Food inflation, weighing around 46% in the CPI basket, contributed to more than 75% of headline inflation in May and June. Vegetable prices increased sharply and contributed about 35% to inflation in June. High inflation pressures persisted across other major food items also. The impact of the revision in milk prices and mobile tariffs needs to be watched.
- A degree of relief in food inflation is expected from the pick-up in the southwest monsoon and healthy progress in sowing. Buffer stocks of cereals continue to be above the norms. Global food prices showed signs of easing in July, after registering increases since March 2024.
Liquidity and Financial Market Conditions
System liquidity transited from deficit in June to surplus conditions in July. In tune with the changing liquidity conditions.
On recent volatility
In the last few days, global financial markets have seen turmoil on concerns of the growth slowdown in a major economy, flare-up in geopolitical tensions in the Middle East, and the unwinding of the carry trade.
These developments have implications for emerging market economies. In this context, it would be important for market participants to keep in mind the strength of India’s macroeconomic fundamentals, which remain robust. India has built strong buffers that impart resilience to the domestic economy from such global spillovers.
Financial Stability
Alternative investment options are increasingly appealing to retail clients, posing funding challenges for banks as bank deposits lag behind loan growth. Consequently, banks are resorting more to short-term non-retail deposits and other liability instruments to meet the growing credit demand. This approach could potentially expose the banking system to structural liquidity problems. Therefore, banks should focus on increasing household financial savings. They can achieve this by introducing innovative products and services and fully utilizing their extensive branch network.
Sectors in which pre-emptive regulatory measures were announced by the Reserve Bank in November last year have shown moderation in credit growth. However, certain segments of personal loans continue to witness high growth. Excess leverage through retail loans, mostly for consumption purposes, needs careful monitoring from a macro-prudential point of view.
The third issue that is attracting RBI’s attention is home equity loans, or top-up housing loans as they are called in India, which have been growing at a brisk pace. Banks and NBFCs have also been offering top-up loans on other collateralized loans like gold loans.
External Sector
In Q1:2024-25, the merchandise trade deficit widened as imports grew faster than exports on account of buoyancy in services exports, and strong remittance receipts. RBI expects CAD to remain eminently manageable during the current financial year
On the external financing side, FPIs turned net buyers in the domestic market from June 2024 with net inflows of US$ 9.7 billion during June-August (till August 6) after witnessing outflows of US$ 4.2 billion in April and May.

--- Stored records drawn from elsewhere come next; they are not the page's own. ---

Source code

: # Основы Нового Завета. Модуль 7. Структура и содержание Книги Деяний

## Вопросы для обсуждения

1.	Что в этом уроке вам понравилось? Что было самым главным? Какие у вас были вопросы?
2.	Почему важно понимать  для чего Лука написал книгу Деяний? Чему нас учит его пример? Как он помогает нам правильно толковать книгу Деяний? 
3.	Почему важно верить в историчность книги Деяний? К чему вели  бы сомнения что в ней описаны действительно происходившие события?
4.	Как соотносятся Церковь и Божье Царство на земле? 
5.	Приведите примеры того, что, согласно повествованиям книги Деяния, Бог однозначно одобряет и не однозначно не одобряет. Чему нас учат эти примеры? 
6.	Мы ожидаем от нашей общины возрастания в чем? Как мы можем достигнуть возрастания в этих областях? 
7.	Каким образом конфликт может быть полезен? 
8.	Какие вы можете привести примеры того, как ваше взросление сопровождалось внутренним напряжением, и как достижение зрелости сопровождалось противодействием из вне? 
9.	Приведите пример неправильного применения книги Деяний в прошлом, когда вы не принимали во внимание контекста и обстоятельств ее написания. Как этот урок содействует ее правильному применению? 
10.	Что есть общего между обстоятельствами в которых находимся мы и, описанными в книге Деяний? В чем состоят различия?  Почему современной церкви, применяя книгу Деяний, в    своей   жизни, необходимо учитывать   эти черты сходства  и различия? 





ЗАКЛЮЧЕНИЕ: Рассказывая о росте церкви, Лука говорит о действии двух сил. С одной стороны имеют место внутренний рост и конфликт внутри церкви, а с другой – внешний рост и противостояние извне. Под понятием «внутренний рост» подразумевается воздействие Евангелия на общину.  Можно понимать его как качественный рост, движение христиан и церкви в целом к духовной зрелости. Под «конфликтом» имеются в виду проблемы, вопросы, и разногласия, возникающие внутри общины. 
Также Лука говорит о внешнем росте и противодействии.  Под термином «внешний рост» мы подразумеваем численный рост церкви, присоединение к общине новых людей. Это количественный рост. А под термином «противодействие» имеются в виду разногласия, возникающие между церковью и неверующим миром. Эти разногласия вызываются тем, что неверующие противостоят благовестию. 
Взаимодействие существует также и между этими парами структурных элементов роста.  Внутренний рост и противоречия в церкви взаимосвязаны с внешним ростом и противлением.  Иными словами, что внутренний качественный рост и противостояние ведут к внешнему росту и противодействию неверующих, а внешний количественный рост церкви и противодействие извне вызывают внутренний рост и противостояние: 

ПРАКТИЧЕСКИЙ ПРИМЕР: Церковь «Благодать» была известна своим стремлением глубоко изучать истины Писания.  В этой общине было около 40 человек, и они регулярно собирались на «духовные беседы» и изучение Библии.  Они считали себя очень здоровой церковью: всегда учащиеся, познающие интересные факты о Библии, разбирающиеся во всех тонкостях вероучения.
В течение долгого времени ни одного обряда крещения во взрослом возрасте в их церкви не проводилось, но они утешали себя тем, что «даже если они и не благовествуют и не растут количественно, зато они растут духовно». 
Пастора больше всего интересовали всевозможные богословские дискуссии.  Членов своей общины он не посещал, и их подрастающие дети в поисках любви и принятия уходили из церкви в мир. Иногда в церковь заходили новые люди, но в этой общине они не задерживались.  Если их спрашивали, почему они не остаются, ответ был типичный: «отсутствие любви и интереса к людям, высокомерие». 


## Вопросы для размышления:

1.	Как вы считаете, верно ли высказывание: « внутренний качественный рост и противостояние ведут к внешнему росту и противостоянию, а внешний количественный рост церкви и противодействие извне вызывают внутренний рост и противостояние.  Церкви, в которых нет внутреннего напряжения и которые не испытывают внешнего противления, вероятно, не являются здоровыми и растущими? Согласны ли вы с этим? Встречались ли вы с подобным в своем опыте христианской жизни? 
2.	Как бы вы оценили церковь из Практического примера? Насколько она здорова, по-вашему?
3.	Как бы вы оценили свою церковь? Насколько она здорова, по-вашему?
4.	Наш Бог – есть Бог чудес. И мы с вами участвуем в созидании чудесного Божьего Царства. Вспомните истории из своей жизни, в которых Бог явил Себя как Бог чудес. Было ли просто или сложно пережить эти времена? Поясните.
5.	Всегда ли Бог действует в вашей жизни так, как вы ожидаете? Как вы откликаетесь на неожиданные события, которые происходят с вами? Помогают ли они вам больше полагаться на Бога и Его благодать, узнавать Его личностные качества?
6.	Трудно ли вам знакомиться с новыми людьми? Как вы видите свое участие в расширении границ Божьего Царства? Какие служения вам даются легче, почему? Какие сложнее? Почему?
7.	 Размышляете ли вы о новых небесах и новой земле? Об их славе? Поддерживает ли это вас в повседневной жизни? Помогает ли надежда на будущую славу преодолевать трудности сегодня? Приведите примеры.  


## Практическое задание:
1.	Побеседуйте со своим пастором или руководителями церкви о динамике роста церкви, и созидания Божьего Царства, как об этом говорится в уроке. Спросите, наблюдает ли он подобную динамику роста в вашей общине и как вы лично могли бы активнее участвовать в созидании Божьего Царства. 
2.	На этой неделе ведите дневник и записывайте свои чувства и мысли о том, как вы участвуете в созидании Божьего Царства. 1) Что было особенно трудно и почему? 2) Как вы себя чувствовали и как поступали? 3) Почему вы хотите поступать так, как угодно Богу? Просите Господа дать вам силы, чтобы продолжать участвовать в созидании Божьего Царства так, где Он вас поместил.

Foreign direct investment (FDI) flows picked up in 2024-25 as gross FDI rose by more than 20% during April-May 2024, while net FDI flows doubled during this period compared to the corresponding period of the previous year
Additional Measures:
Increased Transaction Limit for Tax Payments through UPI
The current transaction limit for UPI is ₹1 lakh, excluding certain payment categories with higher transaction limits. However, it has been decided to raise the UPI limit for tax payments from ₹1 lakh to ₹5 lakh per transaction.
Introduction of ‘Delegated Payments’ within UPI:
RBI proposes to introduce a “Delegated Payments” feature in UPI. This allows an individual, known as the primary user, to authorize another individual (the secondary user) to execute UPI transactions from the primary user’s bank account. This feature eliminates the need for secondary users to link their own bank accounts to UPI, thus expanding the usage and reach of digital payments.
Introduction of Continuous Cheque Clearing:
Cheque clearing, currently processed through the Cheque Truncation System (CTS) operates in batch mode with a clearing cycle of up to two working days. We plan to expedite the clearing cycle by implementing continuous clearing with ‘on-realisation-settlement’ in CTS. This new system will ensure cheques are cleared within hours of their presentation, thereby speeding up cheque payments, benefiting both the payer and the payee.
Increased Reporting Frequency of Credit Information to CICs:
Currently, lenders report credit information to Credit Information Companies (CICs) monthly or at agreed shorter intervals. RBI proposes to increase reporting frequency to every two weeks or even shorter intervals. This change will enable faster credit information updates, particularly when loans are repaid, allowing lenders to make more accurate risk assessments of borrowers.
Public Repository for Digital Lending Apps:
To enhance the orderly growth of the digital lending ecosystem in India and address issues related to unauthorized digital lending apps (DLAs), the RBI is proposing to create a public repository for DLAs provided by regulated entities. The regulated entities will be required to report and update information about their DLA in this repository, helping consumers steer clear of unauthorized lending apps.
Conclusive remarks from the Governor:
Under the current monetary policy setting, inflation and growth are evolving in a balanced manner and overall macroeconomic conditions are stable; but there is more distance to cover. The progress towards the goal of price stability has been uneven due to large and persistent supply side shocks, especially in food items. Therefore, there is a need to remain vigilant to ensure that inflation moves sustainably towards the target while supporting growth. This approach would be net positive for sustained high growth.